Collected data
%%
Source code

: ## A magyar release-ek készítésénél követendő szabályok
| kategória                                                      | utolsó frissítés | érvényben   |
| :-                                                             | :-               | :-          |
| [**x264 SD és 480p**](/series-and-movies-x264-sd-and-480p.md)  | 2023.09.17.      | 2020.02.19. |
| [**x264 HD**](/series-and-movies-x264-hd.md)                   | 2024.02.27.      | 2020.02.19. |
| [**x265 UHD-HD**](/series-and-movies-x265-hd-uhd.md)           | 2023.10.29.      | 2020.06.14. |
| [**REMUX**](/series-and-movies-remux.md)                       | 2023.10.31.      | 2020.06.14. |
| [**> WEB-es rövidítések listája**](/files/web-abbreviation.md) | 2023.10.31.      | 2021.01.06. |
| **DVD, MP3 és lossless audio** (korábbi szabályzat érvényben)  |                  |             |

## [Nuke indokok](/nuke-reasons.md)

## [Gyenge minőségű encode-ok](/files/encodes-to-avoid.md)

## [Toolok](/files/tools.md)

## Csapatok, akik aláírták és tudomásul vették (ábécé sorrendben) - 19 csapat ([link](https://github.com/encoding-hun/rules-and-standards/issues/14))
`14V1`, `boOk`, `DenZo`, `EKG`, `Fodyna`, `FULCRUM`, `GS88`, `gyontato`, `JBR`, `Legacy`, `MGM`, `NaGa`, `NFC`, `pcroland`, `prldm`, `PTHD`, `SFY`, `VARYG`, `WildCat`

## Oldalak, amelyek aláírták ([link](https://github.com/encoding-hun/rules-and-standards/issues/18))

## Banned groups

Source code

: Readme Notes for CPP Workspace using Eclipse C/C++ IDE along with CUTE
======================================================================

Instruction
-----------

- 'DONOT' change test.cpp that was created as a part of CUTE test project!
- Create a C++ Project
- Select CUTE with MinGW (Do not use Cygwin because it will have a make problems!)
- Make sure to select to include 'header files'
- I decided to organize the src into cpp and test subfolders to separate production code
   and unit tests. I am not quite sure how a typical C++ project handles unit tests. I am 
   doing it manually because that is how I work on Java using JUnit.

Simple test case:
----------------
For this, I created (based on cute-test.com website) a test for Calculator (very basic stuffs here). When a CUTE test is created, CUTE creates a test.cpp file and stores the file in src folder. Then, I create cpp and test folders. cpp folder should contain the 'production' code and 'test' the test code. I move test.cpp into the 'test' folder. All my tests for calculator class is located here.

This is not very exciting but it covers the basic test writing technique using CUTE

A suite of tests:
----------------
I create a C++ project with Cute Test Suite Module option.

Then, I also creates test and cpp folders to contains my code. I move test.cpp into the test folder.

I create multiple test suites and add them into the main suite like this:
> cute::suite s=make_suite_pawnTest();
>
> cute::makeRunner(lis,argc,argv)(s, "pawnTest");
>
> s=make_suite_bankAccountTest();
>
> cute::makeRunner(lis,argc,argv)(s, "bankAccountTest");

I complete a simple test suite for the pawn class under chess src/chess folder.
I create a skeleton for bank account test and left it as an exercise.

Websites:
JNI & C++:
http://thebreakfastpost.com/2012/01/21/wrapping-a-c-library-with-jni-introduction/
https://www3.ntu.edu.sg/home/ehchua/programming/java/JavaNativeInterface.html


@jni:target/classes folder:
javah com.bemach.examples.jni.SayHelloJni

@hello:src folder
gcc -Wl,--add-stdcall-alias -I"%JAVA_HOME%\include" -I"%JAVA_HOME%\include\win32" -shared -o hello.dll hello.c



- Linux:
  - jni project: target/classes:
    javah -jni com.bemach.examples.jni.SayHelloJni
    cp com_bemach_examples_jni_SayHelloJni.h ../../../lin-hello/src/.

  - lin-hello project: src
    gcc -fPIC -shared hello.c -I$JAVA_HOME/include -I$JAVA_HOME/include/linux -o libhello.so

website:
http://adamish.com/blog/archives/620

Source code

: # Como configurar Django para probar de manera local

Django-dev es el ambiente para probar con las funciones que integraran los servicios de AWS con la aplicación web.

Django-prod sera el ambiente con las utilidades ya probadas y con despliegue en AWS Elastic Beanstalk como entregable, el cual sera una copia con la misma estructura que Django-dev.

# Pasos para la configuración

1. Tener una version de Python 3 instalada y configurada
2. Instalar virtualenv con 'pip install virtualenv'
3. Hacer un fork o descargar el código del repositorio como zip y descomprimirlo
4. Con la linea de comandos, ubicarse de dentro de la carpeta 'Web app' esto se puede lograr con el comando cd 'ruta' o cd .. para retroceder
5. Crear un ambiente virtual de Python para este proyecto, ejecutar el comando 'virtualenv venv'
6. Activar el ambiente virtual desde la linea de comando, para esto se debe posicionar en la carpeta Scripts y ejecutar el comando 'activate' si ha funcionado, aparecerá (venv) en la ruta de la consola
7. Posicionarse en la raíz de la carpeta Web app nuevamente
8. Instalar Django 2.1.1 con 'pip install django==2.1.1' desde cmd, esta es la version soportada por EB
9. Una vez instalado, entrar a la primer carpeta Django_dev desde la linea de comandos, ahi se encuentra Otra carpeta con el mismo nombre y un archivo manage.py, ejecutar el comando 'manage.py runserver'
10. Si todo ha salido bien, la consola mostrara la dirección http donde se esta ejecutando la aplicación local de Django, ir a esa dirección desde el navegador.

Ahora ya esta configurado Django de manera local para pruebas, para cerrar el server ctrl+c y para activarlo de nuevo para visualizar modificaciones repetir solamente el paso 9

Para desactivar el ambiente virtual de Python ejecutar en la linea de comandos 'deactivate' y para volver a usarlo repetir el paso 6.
%%
## Directions:
Quote the data above in full, changing nothing.

## Response:
Source code

: ## A magyar release-ek készítésénél követendő szabályok
| kategória                                                      | utolsó frissítés | érvényben   |
| :-                                                             | :-               | :-          |
| [**x264 SD és 480p**](/series-and-movies-x264-sd-and-480p.md)  | 2023.09.17.      | 2020.02.19. |
| [**x264 HD**](/series-and-movies-x264-hd.md)                   | 2024.02.27.      | 2020.02.19. |
| [**x265 UHD-HD**](/series-and-movies-x265-hd-uhd.md)           | 2023.10.29.      | 2020.06.14. |
| [**REMUX**](/series-and-movies-remux.md)                       | 2023.10.31.      | 2020.06.14. |
| [**> WEB-es rövidítések listája**](/files/web-abbreviation.md) | 2023.10.31.      | 2021.01.06. |
| **DVD, MP3 és lossless audio** (korábbi szabályzat érvényben)  |                  |             |

## [Nuke indokok](/nuke-reasons.md)

## [Gyenge minőségű encode-ok](/files/encodes-to-avoid.md)

## [Toolok](/files/tools.md)

## Csapatok, akik aláírták és tudomásul vették (ábécé sorrendben) - 19 csapat ([link](https://github.com/encoding-hun/rules-and-standards/issues/14))
`14V1`, `boOk`, `DenZo`, `EKG`, `Fodyna`, `FULCRUM`, `GS88`, `gyontato`, `JBR`, `Legacy`, `MGM`, `NaGa`, `NFC`, `pcroland`, `prldm`, `PTHD`, `SFY`, `VARYG`, `WildCat`

## Oldalak, amelyek aláírták ([link](https://github.com/encoding-hun/rules-and-standards/issues/18))

## Banned groups

Source code

: Readme Notes for CPP Workspace using Eclipse C/C++ IDE along with CUTE
======================================================================

Instruction
-----------

- 'DONOT' change test.cpp that was created as a part of CUTE test project!
- Create a C++ Project
- Select CUTE with MinGW (Do not use Cygwin because it will have a make problems!)
- Make sure to select to include 'header files'
- I decided to organize the src into cpp and test subfolders to separate production code
   and unit tests. I am not quite sure how a typical C++ project handles unit tests. I am 
   doing it manually because that is how I work on Java using JUnit.

Simple test case:
----------------
For this, I created (based on cute-test.com website) a test for Calculator (very basic stuffs here). When a CUTE test is created, CUTE creates a test.cpp file and stores the file in src folder. Then, I create cpp and test folders. cpp folder should contain the 'production' code and 'test' the test code. I move test.cpp into the 'test' folder. All my tests for calculator class is located here.

This is not very exciting but it covers the basic test writing technique using CUTE

A suite of tests:
----------------
I create a C++ project with Cute Test Suite Module option.

Then, I also creates test and cpp folders to contains my code. I move test.cpp into the test folder.

I create multiple test suites and add them into the main suite like this:
> cute::suite s=make_suite_pawnTest();
>
> cute::makeRunner(lis,argc,argv)(s, "pawnTest");
>
> s=make_suite_bankAccountTest();
>
> cute::makeRunner(lis,argc,argv)(s, "bankAccountTest");

I complete a simple test suite for the pawn class under chess src/chess folder.
I create a skeleton for bank account test and left it as an exercise.

Websites:
JNI & C++:
http://thebreakfastpost.com/2012/01/21/wrapping-a-c-library-with-jni-introduction/
https://www3.ntu.edu.sg/home/ehchua/programming/java/JavaNativeInterface.html


@jni:target/classes folder:
javah com.bemach.examples.jni.SayHelloJni

@hello:src folder
gcc -Wl,--add-stdcall-alias -I"%JAVA_HOME%\include" -I"%JAVA_HOME%\include\win32" -shared -o hello.dll hello.c



- Linux:
  - jni project: target/classes:
    javah -jni com.bemach.examples.jni.SayHelloJni
    cp com_bemach_examples_jni_SayHelloJni.h ../../../lin-hello/src/.

  - lin-hello project: src
    gcc -fPIC -shared hello.c -I$JAVA_HOME/include -I$JAVA_HOME/include/linux -o libhello.so

website:
http://adamish.com/blog/archives/620

Source code

: # Como configurar Django para probar de manera local

Django-dev es el ambiente para probar con las funciones que integraran los servicios de AWS con la aplicación web.

Django-prod sera el ambiente con las utilidades ya probadas y con despliegue en AWS Elastic Beanstalk como entregable, el cual sera una copia con la misma estructura que Django-dev.

# Pasos para la configuración

1. Tener una version de Python 3 instalada y configurada
2. Instalar virtualenv con 'pip install virtualenv'
3. Hacer un fork o descargar el código del repositorio como zip y descomprimirlo
4. Con la linea de comandos, ubicarse de dentro de la carpeta 'Web app' esto se puede lograr con el comando cd 'ruta' o cd .. para retroceder
5. Crear un ambiente virtual de Python para este proyecto, ejecutar el comando 'virtualenv venv'
6. Activar el ambiente virtual desde la linea de comando, para esto se debe posicionar en la carpeta Scripts y ejecutar el comando 'activate' si ha funcionado, aparecerá (venv) en la ruta de la consola
7. Posicionarse en la raíz de la carpeta Web app nuevamente
8. Instalar Django 2.1.1 con 'pip install django==2.1.1' desde cmd, esta es la version soportada por EB
9. Una vez instalado, entrar a la primer carpeta Django_dev desde la linea de comandos, ahi se encuentra Otra carpeta con el mismo nombre y un archivo manage.py, ejecutar el comando 'manage.py runserver'
10. Si todo ha salido bien, la consola mostrara la dirección http donde se esta ejecutando la aplicación local de Django, ir a esa dirección desde el navegador.

Ahora ya esta configurado Django de manera local para pruebas, para cerrar el server ctrl+c y para activarlo de nuevo para visualizar modificaciones repetir solamente el paso 9

Para desactivar el ambiente virtual de Python ejecutar en la linea de comandos 'deactivate' y para volver a usarlo repetir el paso 6.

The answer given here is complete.